Cette envolée reflète en réalité un double mouvement d'appréciation de l'euro et de baisse du dollar. Ce dernier recule en effet depuis le début de l'année par rapport aux devises de ses principaux partenaires commerciaux, dont le yen ou le peso mexicain. L'euro, lui, a commencé à s'apprécier face à un panier de devises à compter du mois d'avril. "Ces dates sont importantes", note Deutsche AM. "Elles suggèrent que pour une fois les mouvements des devises ne sont ni basés sur l’économie, ni sur l’incontournable différentiel de taux d’intérêt. Cette fois, la raison est politique. En un mot, il s’agit de la victoire de Trump aux Etats-Unis et du changement de perception qu’ont les investisseurs par rapport à l’Europe grâce à Macron".

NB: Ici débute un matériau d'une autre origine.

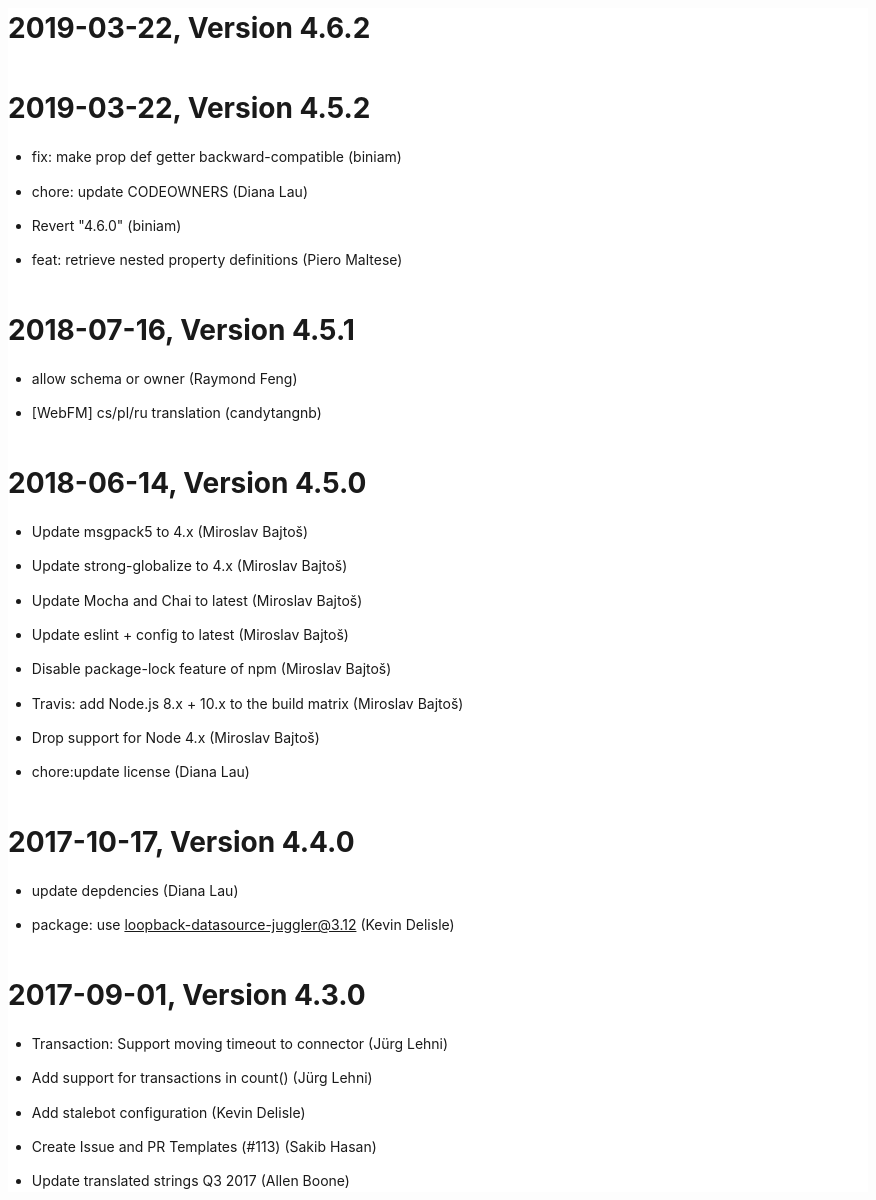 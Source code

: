 
2019-03-22, Version 4.6.2
=========================



2019-03-22, Version 4.5.2
=========================

 * fix: make prop def getter backward-compatible (biniam)

 * chore: update CODEOWNERS (Diana Lau)

 * Revert "4.6.0" (biniam)

 * feat: retrieve nested property definitions (Piero Maltese)


2018-07-16, Version 4.5.1
=========================

 * allow schema or owner (Raymond Feng)

 * [WebFM] cs/pl/ru translation (candytangnb)


2018-06-14, Version 4.5.0
=========================

 * Update msgpack5 to 4.x (Miroslav Bajtoš)

 * Update strong-globalize to 4.x (Miroslav Bajtoš)

 * Update Mocha and Chai to latest (Miroslav Bajtoš)

 * Update eslint + config to latest (Miroslav Bajtoš)

 * Disable package-lock feature of npm (Miroslav Bajtoš)

 * Travis: add Node.js 8.x + 10.x to the build matrix (Miroslav Bajtoš)

 * Drop support for Node 4.x (Miroslav Bajtoš)

 * chore:update license (Diana Lau)


2017-10-17, Version 4.4.0
=========================

 * update depdencies (Diana Lau)

 * package: use loopback-datasource-juggler@3.12 (Kevin Delisle)


2017-09-01, Version 4.3.0
=========================

 * Transaction: Support moving timeout to connector (Jürg Lehni)

 * Add support for transactions in count() (Jürg Lehni)

 * Add stalebot configuration (Kevin Delisle)

 * Create Issue and PR Templates (#113) (Sakib Hasan)

 * Update translated strings Q3 2017 (Allen Boone)
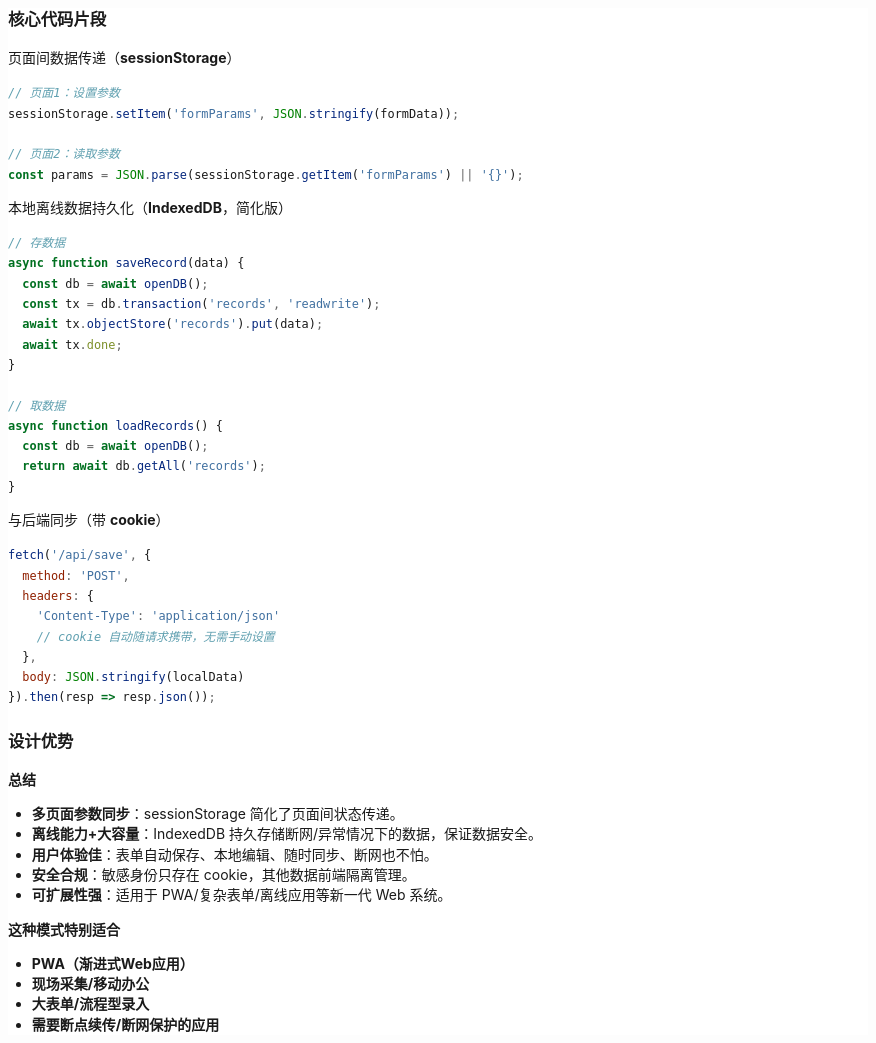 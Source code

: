 ### 核心代码片段

页面间数据传递（**sessionStorage**）

```js
// 页面1：设置参数
sessionStorage.setItem('formParams', JSON.stringify(formData));

// 页面2：读取参数
const params = JSON.parse(sessionStorage.getItem('formParams') || '{}');
```

本地离线数据持久化（**IndexedDB**，简化版）

```js
// 存数据
async function saveRecord(data) {
  const db = await openDB();
  const tx = db.transaction('records', 'readwrite');
  await tx.objectStore('records').put(data);
  await tx.done;
}

// 取数据
async function loadRecords() {
  const db = await openDB();
  return await db.getAll('records');
}
```

与后端同步（带 **cookie**）

```js
fetch('/api/save', {
  method: 'POST',
  headers: {
    'Content-Type': 'application/json'
    // cookie 自动随请求携带，无需手动设置
  },
  body: JSON.stringify(localData)
}).then(resp => resp.json());
```

### 设计优势

**总结**

- **多页面参数同步**：sessionStorage 简化了页面间状态传递。
- **离线能力+大容量**：IndexedDB 持久存储断网/异常情况下的数据，保证数据安全。
- **用户体验佳**：表单自动保存、本地编辑、随时同步、断网也不怕。
- **安全合规**：敏感身份只存在 cookie，其他数据前端隔离管理。
- **可扩展性强**：适用于 PWA/复杂表单/离线应用等新一代 Web 系统。

**这种模式特别适合**

- **PWA（渐进式Web应用）**
- **现场采集/移动办公**
- **大表单/流程型录入**
- **需要断点续传/断网保护的应用** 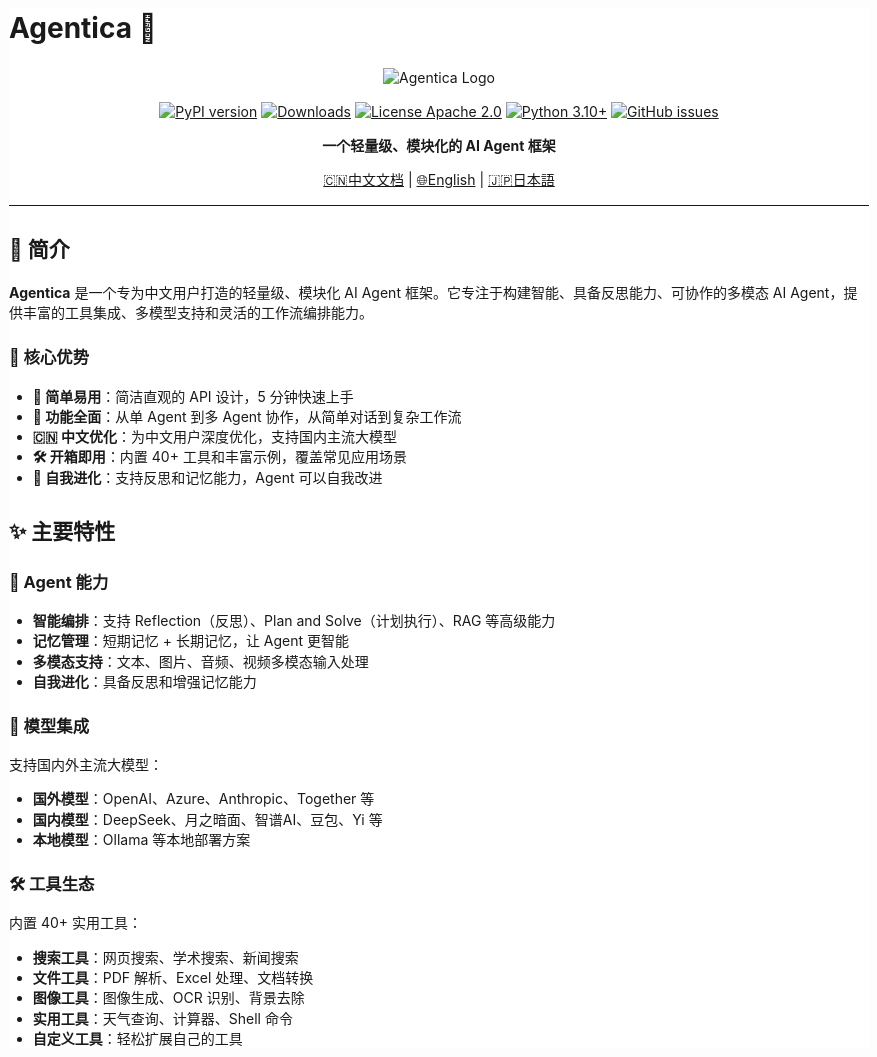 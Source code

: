 # Agentica 🤖

<div align="center">
  <img src="https://raw.githubusercontent.com/shibing624/agentica/main/docs/logo.png" height="150" alt="Agentica Logo">
  
  [![PyPI version](https://badge.fury.io/py/agentica.svg)](https://badge.fury.io/py/agentica)
  [![Downloads](https://static.pepy.tech/badge/agentica)](https://pepy.tech/project/agentica)
  [![License Apache 2.0](https://img.shields.io/badge/license-Apache%202.0-blue.svg)](LICENSE)
  [![Python 3.10+](https://img.shields.io/badge/Python-3.10%2B-green.svg)](requirements.txt)
  [![GitHub issues](https://img.shields.io/github/issues/shibing624/agentica.svg)](https://github.com/shibing624/agentica/issues)
  
  **一个轻量级、模块化的 AI Agent 框架**
  
  [🇨🇳中文文档](README.md) | [🌐English](README_EN.md) | [🇯🇵日本語](README_JP.md)
</div>

---

## 📖 简介

**Agentica** 是一个专为中文用户打造的轻量级、模块化 AI Agent 框架。它专注于构建智能、具备反思能力、可协作的多模态 AI Agent，提供丰富的工具集成、多模型支持和灵活的工作流编排能力。

### 🎯 核心优势

- **🚀 简单易用**：简洁直观的 API 设计，5 分钟快速上手
- **🔧 功能全面**：从单 Agent 到多 Agent 协作，从简单对话到复杂工作流
- **🇨🇳 中文优化**：为中文用户深度优化，支持国内主流大模型
- **🛠️ 开箱即用**：内置 40+ 工具和丰富示例，覆盖常见应用场景
- **🔄 自我进化**：支持反思和记忆能力，Agent 可以自我改进

## ✨ 主要特性

### 🤖 Agent 能力
- **智能编排**：支持 Reflection（反思）、Plan and Solve（计划执行）、RAG 等高级能力
- **记忆管理**：短期记忆 + 长期记忆，让 Agent 更智能
- **多模态支持**：文本、图片、音频、视频多模态输入处理
- **自我进化**：具备反思和增强记忆能力

### 🔌 模型集成
支持国内外主流大模型：
- **国外模型**：OpenAI、Azure、Anthropic、Together 等
- **国内模型**：DeepSeek、月之暗面、智谱AI、豆包、Yi 等
- **本地模型**：Ollama 等本地部署方案

### 🛠️ 工具生态
内置 40+ 实用工具：
- **搜索工具**：网页搜索、学术搜索、新闻搜索
- **文件工具**：PDF 解析、Excel 处理、文档转换
- **图像工具**：图像生成、OCR 识别、背景去除
- **实用工具**：天气查询、计算器、Shell 命令
- **自定义工具**：轻松扩展自己的工具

Cette analyse peut être nuancée. L'élection d'Emmanuel Macron a surtout permis de lever les craintes qui pesaient sur la monnaie unique dont sa rivale Marine le Pen souhaitait se débarrasser. Cela explique une partie de l'appréciation de l'euro. Mais celle-ci peut être également attribuée à l'amélioration des fondamentaux économiques. Fin juillet, le FMI a ainsi relevé ses prévisions de croissance pour la zone euro à 1,9% cette année contre 1,7% initialement, soulignant la vigueur de la reprise en France, en Allemagne, en Italie et en Espagne. Parallèlement le Fonds a baissé ses prévisions pour les Etats-Unis (à 2,1% au lieu de 2,3%) évoquant les incertitudes -politiques- qui pèsent sur le programme de relance de Donald Trump.

Jusqu'où l'euro peut-il s'apprécier, ou le dollar se déprécier ? Cela dépendra là encore d'un mélange de facteurs politiques et économiques, autrement dit du compromis budgétaire qui sera trouvé par Donald Trump mais aussi de la capacité de la Fed à relever ses taux comme annoncé. De son côté, la BCE fera tout pour ne pas alimenter la hausse de la monnaie unique par un durcissement de sa politique monétaire. Son vice-président Vitor Constâncio a assuré mardi qu'elle maintiendrait une politique "accommodante" au cours des prochains mois et était prête à baisser encore ses taux si nécessaire.